So I figured out my own misconception.

Since the $N\times N$ matrix STILL has only two indexes, it can't embed any tensors over a 2nd degree. Thus my notion of a 3rd degree tensor is simply not correct. The right way to think about it is that in a $N\times N$ space-time, vector degrees of freedom have $N-1$ variables. They have $N$ entries, but the transformation rule that determines them to be vectors enforce one variable to be dependent on the other $N-1$.

By the same token, a general tensor now has a $N-1 \times N-1$. However, enforcing symmetry for the tensor means $\frac{(N-1)N}{2}$ variables, and the traceless condition removes an additional degree.

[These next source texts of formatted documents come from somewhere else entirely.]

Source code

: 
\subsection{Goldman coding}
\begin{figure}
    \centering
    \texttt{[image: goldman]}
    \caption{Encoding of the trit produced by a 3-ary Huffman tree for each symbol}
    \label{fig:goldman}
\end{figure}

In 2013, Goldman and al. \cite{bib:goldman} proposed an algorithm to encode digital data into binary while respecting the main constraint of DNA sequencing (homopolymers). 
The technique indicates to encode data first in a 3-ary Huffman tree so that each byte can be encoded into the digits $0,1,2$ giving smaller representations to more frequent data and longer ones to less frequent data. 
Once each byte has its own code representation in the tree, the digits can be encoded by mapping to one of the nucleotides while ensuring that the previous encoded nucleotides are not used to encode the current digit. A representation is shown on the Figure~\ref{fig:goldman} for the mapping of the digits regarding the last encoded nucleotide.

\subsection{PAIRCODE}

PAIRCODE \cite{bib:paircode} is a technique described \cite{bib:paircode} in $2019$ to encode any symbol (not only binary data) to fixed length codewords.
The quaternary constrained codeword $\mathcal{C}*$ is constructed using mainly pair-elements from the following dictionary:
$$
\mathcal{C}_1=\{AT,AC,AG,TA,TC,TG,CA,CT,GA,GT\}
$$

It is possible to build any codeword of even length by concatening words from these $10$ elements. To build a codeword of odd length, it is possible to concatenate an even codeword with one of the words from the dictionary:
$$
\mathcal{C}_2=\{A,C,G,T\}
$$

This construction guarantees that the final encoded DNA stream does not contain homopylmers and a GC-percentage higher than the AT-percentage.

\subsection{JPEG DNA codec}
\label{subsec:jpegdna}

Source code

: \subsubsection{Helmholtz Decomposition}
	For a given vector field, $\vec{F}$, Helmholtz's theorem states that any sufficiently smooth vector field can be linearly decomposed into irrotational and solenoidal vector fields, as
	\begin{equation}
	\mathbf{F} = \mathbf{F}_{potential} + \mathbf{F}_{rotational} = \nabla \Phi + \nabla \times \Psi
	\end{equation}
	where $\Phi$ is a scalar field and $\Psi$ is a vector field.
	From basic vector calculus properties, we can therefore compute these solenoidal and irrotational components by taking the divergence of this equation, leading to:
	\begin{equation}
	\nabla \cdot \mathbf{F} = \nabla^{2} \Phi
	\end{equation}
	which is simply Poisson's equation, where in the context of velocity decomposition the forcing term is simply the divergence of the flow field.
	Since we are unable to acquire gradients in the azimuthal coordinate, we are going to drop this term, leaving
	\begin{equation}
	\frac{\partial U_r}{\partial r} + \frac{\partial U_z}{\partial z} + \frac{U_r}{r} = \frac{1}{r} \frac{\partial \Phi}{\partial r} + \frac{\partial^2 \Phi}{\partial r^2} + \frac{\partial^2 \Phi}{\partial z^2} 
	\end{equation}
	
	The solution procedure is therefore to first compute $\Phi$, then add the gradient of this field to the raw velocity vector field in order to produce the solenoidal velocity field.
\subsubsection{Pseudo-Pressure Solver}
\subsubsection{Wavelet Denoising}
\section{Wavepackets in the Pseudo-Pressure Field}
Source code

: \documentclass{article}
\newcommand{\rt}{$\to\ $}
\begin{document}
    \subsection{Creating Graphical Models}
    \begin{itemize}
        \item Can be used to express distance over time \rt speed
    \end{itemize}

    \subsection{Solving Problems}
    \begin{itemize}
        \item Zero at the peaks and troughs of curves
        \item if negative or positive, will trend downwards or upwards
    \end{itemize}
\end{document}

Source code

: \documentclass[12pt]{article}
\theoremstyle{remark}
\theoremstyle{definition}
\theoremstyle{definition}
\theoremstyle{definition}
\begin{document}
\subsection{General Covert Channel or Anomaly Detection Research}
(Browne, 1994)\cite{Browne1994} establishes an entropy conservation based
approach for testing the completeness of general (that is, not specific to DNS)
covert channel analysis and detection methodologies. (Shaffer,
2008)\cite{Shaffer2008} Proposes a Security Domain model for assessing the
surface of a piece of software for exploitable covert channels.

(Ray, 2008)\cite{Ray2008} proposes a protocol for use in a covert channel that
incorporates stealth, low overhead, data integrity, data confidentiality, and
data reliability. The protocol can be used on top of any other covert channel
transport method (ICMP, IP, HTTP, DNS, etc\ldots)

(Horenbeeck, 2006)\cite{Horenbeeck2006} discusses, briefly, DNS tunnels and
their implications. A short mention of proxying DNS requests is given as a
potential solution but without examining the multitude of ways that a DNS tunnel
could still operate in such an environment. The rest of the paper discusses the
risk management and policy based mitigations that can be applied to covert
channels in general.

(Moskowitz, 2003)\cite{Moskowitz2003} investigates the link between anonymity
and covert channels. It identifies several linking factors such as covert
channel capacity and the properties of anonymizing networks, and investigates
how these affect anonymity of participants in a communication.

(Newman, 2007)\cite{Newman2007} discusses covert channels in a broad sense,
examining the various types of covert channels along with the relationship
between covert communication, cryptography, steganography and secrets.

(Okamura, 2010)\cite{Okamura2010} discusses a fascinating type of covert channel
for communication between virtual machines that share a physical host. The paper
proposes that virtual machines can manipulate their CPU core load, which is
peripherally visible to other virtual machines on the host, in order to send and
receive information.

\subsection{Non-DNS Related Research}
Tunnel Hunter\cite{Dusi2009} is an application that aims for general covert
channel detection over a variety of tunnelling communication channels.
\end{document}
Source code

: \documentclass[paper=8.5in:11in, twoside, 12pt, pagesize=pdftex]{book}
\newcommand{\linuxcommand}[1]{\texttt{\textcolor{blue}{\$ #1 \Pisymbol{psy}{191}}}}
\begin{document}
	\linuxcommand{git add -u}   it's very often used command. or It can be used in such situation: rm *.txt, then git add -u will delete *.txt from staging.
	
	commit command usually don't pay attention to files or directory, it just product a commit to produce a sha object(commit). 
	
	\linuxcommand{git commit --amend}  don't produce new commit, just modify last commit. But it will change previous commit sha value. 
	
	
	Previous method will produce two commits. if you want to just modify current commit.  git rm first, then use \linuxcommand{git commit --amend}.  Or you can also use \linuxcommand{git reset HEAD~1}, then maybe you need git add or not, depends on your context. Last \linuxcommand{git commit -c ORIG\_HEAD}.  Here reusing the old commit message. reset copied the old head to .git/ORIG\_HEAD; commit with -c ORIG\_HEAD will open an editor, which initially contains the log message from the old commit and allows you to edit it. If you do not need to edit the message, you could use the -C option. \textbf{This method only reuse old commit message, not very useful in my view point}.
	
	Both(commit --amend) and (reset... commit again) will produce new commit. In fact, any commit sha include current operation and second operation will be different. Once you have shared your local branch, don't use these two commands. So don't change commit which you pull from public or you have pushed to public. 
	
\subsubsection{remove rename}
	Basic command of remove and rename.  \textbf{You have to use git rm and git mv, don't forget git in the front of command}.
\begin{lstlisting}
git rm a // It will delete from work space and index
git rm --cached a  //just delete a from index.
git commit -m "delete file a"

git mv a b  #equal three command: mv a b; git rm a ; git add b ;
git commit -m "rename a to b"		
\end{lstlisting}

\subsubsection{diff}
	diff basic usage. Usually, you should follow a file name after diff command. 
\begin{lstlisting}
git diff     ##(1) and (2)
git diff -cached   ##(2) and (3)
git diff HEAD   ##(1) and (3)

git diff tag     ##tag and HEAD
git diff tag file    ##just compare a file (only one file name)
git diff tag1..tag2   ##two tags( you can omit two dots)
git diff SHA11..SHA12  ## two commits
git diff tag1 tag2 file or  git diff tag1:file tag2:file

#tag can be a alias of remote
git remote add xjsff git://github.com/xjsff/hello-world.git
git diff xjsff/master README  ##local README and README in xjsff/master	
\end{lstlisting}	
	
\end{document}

Let's test this on the $4\times 4$ case: We have (1) scalar, (3) vector and ($3\cdot 4 /2 -1 = 5$) tensor. The additional scalar comes from the trace of tensor that we took away previously. All in all: $1 + 3 +5 +1 =10$

Let's look at a 5-dimensional square symmetric matrix: We have (1) scalar, (4) vector, and ($4*5/2 -1=9$) tensor. Again we add another scalar to get: $(1+4+9+1=15)$.

In the general case: (1) scalar, $(N-1)$ vector, $(N(N-1)/2 -1)$ tensor + (1) scalar. i.e. $1+N-1 +\frac{N^2 -N}{2} -1 +1=\frac{N^2}{2} +\frac{N}{2} = \frac{N(N+1)}{2} $

What threw me off was the Laplacian eigenfunctions of the 3-dimensional space. The Laplacian eigenfunctions of a 4-dimensional space OBVIOUSLY look different. But they still have the same decomposition into: $$Q_0^{0}=\text{scalar}\\ Q_1^{0}=\text{scalar}\;, Q_1^{\pm 1}=\text{vectors}\\ $Q_2^{0}=\text{scalar}\;,Q_2^{\pm 1}=\text{vectors}\; , Q_2^{\pm 2}=\text{tensors}$$.

Anyway, the conclusion is that SVT decomp works for arbitrary $N\geq 4$ dimensions.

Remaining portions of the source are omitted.